Records START
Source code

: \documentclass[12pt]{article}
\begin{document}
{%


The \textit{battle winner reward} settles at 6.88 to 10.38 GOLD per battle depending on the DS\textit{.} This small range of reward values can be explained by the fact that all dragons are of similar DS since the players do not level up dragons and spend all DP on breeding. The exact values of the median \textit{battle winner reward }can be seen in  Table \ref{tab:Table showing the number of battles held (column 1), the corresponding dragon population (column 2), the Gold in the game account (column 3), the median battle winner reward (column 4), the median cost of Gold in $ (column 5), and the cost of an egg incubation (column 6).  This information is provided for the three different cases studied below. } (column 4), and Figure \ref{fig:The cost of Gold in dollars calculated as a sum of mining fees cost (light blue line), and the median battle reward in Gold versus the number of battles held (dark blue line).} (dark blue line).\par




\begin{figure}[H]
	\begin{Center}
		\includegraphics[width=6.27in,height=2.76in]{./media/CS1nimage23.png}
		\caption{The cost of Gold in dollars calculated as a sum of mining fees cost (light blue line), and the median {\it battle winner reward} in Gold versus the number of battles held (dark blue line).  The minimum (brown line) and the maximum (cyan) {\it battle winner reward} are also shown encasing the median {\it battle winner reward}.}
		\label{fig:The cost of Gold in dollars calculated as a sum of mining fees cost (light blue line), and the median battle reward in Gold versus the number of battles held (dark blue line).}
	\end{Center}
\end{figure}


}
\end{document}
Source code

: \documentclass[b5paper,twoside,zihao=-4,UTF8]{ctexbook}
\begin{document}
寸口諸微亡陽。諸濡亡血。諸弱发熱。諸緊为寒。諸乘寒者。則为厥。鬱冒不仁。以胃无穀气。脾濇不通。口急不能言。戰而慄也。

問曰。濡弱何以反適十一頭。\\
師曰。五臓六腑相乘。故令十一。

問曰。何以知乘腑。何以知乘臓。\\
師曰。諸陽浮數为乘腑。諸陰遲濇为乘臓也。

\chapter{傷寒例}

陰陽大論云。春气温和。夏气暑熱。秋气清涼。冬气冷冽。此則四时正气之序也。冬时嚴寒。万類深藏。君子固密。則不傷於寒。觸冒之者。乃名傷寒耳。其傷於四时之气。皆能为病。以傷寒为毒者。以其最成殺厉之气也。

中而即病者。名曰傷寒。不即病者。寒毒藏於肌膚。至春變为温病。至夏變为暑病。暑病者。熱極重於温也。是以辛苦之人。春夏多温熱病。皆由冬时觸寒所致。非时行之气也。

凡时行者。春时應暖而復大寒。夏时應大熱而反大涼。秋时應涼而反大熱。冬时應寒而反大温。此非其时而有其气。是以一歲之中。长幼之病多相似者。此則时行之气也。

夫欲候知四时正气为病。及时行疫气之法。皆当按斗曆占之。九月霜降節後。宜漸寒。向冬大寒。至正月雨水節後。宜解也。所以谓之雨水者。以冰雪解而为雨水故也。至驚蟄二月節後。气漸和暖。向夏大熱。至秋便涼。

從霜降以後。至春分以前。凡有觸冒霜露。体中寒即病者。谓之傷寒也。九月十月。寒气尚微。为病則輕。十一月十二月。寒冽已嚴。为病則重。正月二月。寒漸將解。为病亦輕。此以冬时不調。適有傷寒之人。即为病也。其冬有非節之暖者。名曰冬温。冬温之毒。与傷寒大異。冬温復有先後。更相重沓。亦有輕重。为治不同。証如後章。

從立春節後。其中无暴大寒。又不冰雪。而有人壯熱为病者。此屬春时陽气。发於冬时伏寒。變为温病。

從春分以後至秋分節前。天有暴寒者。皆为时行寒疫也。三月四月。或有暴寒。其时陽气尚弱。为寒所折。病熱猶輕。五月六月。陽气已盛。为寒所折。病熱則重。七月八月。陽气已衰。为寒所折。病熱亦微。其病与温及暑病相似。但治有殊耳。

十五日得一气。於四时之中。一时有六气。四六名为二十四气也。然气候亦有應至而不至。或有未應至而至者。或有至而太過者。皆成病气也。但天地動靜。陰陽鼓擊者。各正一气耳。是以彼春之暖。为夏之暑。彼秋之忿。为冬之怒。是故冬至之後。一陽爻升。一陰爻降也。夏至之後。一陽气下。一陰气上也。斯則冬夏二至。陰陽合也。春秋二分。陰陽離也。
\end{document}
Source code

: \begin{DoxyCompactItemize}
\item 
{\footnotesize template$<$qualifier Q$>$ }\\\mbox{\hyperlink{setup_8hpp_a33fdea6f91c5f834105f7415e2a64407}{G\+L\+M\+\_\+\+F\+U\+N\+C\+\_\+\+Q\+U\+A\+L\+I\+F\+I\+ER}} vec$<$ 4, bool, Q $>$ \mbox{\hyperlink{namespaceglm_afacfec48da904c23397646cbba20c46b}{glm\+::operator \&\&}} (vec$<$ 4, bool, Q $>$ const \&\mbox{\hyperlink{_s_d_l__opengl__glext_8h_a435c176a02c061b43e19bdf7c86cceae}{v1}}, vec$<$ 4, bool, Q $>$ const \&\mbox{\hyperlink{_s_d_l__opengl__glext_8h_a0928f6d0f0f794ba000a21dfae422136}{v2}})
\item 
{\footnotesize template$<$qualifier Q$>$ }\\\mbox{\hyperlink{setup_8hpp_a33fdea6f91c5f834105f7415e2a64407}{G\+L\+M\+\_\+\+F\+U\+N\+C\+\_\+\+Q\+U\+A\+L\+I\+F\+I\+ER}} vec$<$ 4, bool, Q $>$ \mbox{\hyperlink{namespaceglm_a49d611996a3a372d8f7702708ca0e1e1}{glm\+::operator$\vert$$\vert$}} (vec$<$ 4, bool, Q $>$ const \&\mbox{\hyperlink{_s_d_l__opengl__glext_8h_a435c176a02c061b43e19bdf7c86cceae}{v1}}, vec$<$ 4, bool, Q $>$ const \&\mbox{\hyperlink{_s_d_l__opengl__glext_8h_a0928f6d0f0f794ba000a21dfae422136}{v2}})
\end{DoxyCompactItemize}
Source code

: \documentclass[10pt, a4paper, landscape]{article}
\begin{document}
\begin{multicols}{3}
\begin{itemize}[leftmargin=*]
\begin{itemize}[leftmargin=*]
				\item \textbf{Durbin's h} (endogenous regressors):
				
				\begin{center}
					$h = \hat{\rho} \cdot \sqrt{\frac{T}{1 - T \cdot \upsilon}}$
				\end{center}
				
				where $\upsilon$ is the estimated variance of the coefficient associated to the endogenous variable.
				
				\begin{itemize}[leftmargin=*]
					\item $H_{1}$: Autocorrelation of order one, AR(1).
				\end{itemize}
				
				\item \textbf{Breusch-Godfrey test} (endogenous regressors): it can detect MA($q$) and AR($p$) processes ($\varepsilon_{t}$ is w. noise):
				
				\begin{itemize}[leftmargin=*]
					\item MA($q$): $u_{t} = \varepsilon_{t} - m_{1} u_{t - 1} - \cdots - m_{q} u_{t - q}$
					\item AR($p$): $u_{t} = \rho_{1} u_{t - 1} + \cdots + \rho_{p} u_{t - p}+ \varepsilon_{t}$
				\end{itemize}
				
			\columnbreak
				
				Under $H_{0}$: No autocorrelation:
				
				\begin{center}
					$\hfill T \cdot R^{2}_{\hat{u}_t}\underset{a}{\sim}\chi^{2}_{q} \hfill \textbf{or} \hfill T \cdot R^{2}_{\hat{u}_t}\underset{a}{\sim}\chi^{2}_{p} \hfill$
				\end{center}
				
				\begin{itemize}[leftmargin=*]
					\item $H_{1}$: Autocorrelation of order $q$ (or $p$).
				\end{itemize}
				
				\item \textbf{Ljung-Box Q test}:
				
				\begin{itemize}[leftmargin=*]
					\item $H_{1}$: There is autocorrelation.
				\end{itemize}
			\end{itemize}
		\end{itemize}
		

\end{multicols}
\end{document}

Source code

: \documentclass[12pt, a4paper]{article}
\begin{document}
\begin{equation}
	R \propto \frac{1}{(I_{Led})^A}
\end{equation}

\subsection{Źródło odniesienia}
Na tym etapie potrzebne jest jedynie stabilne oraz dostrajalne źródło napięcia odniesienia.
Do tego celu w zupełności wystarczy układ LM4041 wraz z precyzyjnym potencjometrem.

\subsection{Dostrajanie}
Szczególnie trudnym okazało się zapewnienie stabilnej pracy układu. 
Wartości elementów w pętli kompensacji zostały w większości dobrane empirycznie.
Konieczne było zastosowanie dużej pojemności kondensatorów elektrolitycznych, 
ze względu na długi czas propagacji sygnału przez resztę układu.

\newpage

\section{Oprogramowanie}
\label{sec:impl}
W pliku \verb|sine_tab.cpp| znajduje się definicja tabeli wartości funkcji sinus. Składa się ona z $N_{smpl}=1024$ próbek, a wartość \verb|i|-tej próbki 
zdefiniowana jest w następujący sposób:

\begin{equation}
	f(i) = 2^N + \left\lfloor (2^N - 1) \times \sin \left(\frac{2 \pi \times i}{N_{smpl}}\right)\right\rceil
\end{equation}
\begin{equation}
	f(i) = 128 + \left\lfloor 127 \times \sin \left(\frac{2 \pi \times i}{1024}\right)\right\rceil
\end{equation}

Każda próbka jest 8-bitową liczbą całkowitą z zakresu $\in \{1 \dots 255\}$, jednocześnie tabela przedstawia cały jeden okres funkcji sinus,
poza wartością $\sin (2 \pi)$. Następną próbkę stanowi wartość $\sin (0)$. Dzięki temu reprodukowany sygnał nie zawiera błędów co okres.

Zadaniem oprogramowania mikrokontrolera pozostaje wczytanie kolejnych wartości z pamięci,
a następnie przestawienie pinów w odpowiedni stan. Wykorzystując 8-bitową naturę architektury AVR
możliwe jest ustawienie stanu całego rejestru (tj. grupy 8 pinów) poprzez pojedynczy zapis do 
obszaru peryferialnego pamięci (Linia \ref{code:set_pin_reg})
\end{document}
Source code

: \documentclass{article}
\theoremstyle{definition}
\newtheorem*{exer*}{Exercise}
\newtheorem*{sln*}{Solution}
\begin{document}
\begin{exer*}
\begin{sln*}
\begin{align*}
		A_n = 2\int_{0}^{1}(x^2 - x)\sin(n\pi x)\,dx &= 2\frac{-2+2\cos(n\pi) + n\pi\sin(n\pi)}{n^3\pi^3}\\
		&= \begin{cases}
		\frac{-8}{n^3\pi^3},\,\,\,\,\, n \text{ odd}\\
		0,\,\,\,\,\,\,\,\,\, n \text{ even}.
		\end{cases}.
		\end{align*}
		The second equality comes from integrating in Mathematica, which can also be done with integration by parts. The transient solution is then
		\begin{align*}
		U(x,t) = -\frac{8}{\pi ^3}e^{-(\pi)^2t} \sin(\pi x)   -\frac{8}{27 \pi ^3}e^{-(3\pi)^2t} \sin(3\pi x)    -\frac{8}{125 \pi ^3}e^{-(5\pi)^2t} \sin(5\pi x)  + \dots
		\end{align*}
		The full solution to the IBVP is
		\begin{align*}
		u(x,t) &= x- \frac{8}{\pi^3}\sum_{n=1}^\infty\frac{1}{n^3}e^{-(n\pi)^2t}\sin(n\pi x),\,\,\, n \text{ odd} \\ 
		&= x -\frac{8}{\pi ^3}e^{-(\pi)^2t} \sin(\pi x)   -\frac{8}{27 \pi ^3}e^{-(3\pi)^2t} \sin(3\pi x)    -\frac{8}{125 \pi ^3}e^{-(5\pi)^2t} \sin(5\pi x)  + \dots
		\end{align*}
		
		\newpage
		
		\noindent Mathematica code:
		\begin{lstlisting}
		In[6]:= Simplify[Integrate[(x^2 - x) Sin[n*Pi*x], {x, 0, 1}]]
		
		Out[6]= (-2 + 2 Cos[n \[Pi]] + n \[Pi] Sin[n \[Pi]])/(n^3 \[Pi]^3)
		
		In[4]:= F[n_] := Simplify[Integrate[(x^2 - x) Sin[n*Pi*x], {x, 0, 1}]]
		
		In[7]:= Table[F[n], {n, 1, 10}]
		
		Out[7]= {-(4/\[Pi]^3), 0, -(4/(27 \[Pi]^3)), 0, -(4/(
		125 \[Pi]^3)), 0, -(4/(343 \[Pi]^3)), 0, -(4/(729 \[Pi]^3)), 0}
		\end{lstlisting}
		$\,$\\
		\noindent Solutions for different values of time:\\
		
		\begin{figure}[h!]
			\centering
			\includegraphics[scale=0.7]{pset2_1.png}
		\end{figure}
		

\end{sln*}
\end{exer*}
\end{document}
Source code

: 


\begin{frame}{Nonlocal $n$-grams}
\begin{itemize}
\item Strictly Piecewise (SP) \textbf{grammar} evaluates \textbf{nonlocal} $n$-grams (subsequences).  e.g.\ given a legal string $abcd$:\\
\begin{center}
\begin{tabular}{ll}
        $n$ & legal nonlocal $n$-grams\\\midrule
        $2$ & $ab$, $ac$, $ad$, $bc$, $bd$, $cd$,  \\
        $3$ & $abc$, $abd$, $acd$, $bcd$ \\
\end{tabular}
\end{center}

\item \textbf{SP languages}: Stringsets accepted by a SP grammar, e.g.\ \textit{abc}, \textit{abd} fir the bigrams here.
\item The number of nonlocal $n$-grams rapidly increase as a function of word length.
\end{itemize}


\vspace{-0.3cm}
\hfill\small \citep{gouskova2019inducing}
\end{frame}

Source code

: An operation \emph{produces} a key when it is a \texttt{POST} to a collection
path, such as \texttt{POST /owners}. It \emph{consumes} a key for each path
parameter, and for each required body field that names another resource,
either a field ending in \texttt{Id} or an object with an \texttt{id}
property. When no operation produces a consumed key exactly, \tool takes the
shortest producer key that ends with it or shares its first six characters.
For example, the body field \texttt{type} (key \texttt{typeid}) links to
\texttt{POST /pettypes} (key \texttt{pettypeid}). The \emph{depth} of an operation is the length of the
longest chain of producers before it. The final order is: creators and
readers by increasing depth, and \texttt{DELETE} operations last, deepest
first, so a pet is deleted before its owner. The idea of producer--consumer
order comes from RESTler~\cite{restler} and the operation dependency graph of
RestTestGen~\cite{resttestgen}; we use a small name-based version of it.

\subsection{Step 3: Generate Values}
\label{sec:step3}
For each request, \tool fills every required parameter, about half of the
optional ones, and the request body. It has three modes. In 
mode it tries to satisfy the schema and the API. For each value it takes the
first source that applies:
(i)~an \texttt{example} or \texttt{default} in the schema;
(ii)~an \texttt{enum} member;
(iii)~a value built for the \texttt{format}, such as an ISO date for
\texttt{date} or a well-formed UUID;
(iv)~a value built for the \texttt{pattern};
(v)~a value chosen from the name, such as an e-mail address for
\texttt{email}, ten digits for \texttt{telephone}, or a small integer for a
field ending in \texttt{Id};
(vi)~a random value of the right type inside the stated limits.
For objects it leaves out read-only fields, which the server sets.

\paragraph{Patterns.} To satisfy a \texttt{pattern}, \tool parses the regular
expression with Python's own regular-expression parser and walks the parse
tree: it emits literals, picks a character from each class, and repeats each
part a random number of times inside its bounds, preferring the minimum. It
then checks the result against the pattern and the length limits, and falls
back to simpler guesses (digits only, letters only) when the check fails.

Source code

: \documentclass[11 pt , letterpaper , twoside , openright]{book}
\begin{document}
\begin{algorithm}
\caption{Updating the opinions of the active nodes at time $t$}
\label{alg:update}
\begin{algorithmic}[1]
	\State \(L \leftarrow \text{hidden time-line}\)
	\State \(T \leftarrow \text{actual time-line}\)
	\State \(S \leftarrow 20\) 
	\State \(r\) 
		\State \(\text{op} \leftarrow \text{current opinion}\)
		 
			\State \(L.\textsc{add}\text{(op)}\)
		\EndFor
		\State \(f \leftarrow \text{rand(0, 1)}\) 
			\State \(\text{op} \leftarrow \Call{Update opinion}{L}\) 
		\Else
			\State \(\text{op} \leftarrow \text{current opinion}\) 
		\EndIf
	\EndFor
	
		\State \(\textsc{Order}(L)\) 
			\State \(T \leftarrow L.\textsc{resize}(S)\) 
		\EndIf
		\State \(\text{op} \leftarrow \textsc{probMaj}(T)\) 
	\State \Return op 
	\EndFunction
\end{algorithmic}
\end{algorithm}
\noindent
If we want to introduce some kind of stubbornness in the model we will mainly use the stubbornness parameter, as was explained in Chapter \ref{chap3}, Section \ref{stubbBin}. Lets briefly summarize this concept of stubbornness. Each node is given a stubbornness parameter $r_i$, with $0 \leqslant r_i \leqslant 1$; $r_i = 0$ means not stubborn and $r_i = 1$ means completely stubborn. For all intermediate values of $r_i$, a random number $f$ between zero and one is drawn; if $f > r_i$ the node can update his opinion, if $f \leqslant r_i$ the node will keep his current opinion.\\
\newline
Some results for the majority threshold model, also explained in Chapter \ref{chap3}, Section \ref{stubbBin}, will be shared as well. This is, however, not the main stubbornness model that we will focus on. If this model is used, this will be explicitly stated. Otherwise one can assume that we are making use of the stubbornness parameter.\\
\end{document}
Records END
_What the exercise asks_: Looking back over the data above, restate word for word the lines that begin at the line with "In[6]:= Simplify[Integrate[(x^2 - x)" and end at the line with "longest chain of", inclusive.

_Output for this task_:
		In[6]:= Simplify[Integrate[(x^2 - x) Sin[n*Pi*x], {x, 0, 1}]]
		
		Out[6]= (-2 + 2 Cos[n \[Pi]] + n \[Pi] Sin[n \[Pi]])/(n^3 \[Pi]^3)
		
		In[4]:= F[n_] := Simplify[Integrate[(x^2 - x) Sin[n*Pi*x], {x, 0, 1}]]
		
		In[7]:= Table[F[n], {n, 1, 10}]
		
		Out[7]= {-(4/\[Pi]^3), 0, -(4/(27 \[Pi]^3)), 0, -(4/(
		125 \[Pi]^3)), 0, -(4/(343 \[Pi]^3)), 0, -(4/(729 \[Pi]^3)), 0}
		\end{lstlisting}
		$\,$\\
		\noindent Solutions for different values of time:\\
		
		\begin{figure}[h!]
			\centering
			\includegraphics[scale=0.7]{pset2_1.png}
		\end{figure}
		

\end{sln*}
\end{exer*}
\end{document}
Source code

: 


\begin{frame}{Nonlocal $n$-grams}
\begin{itemize}
\item Strictly Piecewise (SP) \textbf{grammar} evaluates \textbf{nonlocal} $n$-grams (subsequences).  e.g.\ given a legal string $abcd$:\\
\begin{center}
\begin{tabular}{ll}
        $n$ & legal nonlocal $n$-grams\\\midrule
        $2$ & $ab$, $ac$, $ad$, $bc$, $bd$, $cd$,  \\
        $3$ & $abc$, $abd$, $acd$, $bcd$ \\
\end{tabular}
\end{center}

\item \textbf{SP languages}: Stringsets accepted by a SP grammar, e.g.\ \textit{abc}, \textit{abd} fir the bigrams here.
\item The number of nonlocal $n$-grams rapidly increase as a function of word length.
\end{itemize}


\vspace{-0.3cm}
\hfill\small \citep{gouskova2019inducing}
\end{frame}

Source code

: An operation \emph{produces} a key when it is a \texttt{POST} to a collection
path, such as \texttt{POST /owners}. It \emph{consumes} a key for each path
parameter, and for each required body field that names another resource,
either a field ending in \texttt{Id} or an object with an \texttt{id}
property. When no operation produces a consumed key exactly, \tool takes the
shortest producer key that ends with it or shares its first six characters.
For example, the body field \texttt{type} (key \texttt{typeid}) links to
\texttt{POST /pettypes} (key \texttt{pettypeid}). The \emph{depth} of an operation is the length of the
longest chain of producers before it. The final order is: creators and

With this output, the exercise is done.